## TASK DESCRIPTION
Drop the pictures and restate the rest of the listing word for word.
::::
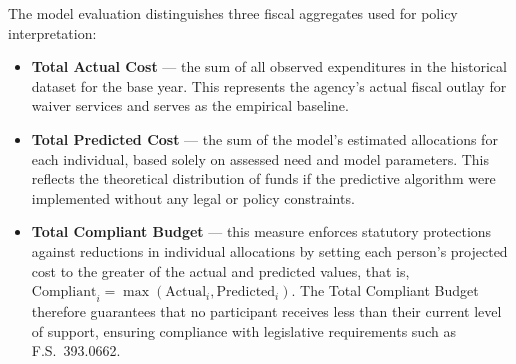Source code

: The model evaluation distinguishes three fiscal aggregates used for policy interpretation: 
\begin{itemize}
    \item \textbf{Total Actual Cost} --- the sum of all observed expenditures in the historical dataset for the base year.  This represents the agency's actual fiscal outlay for waiver services and serves as the empirical baseline.  
    \item \textbf{Total Predicted Cost} --- the sum of the model's estimated allocations for each individual, based solely on assessed need and model parameters.  This reflects the theoretical distribution of funds if the predictive algorithm were implemented without any legal or policy constraints.  
    \item \textbf{Total Compliant Budget} --- this measure enforces statutory protections against reductions in individual allocations by setting each person's projected cost to the greater of the actual and predicted values, that is, 
    $\text{Compliant}_i = \max(\text{Actual}_i, \text{Predicted}_i)$.  
    The Total Compliant Budget therefore guarantees that no participant receives less than their current level of support, ensuring compliance with legislative requirements such as F.S.~393.0662.  
\end{itemize}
::::
## RESPONSE AREA
Source code

: The model evaluation distinguishes three fiscal aggregates used for policy interpretation: 
\begin{itemize}
    \item \textbf{Total Actual Cost} --- the sum of all observed expenditures in the historical dataset for the base year.  This represents the agency's actual fiscal outlay for waiver services and serves as the empirical baseline.  
    \item \textbf{Total Predicted Cost} --- the sum of the model's estimated allocations for each individual, based solely on assessed need and model parameters.  This reflects the theoretical distribution of funds if the predictive algorithm were implemented without any legal or policy constraints.  
    \item \textbf{Total Compliant Budget} --- this measure enforces statutory protections against reductions in individual allocations by setting each person's projected cost to the greater of the actual and predicted values, that is, 
    $\text{Compliant}_i = \max(\text{Actual}_i, \text{Predicted}_i)$.  
    The Total Compliant Budget therefore guarantees that no participant receives less than their current level of support, ensuring compliance with legislative requirements such as F.S.~393.0662.  
\end{itemize}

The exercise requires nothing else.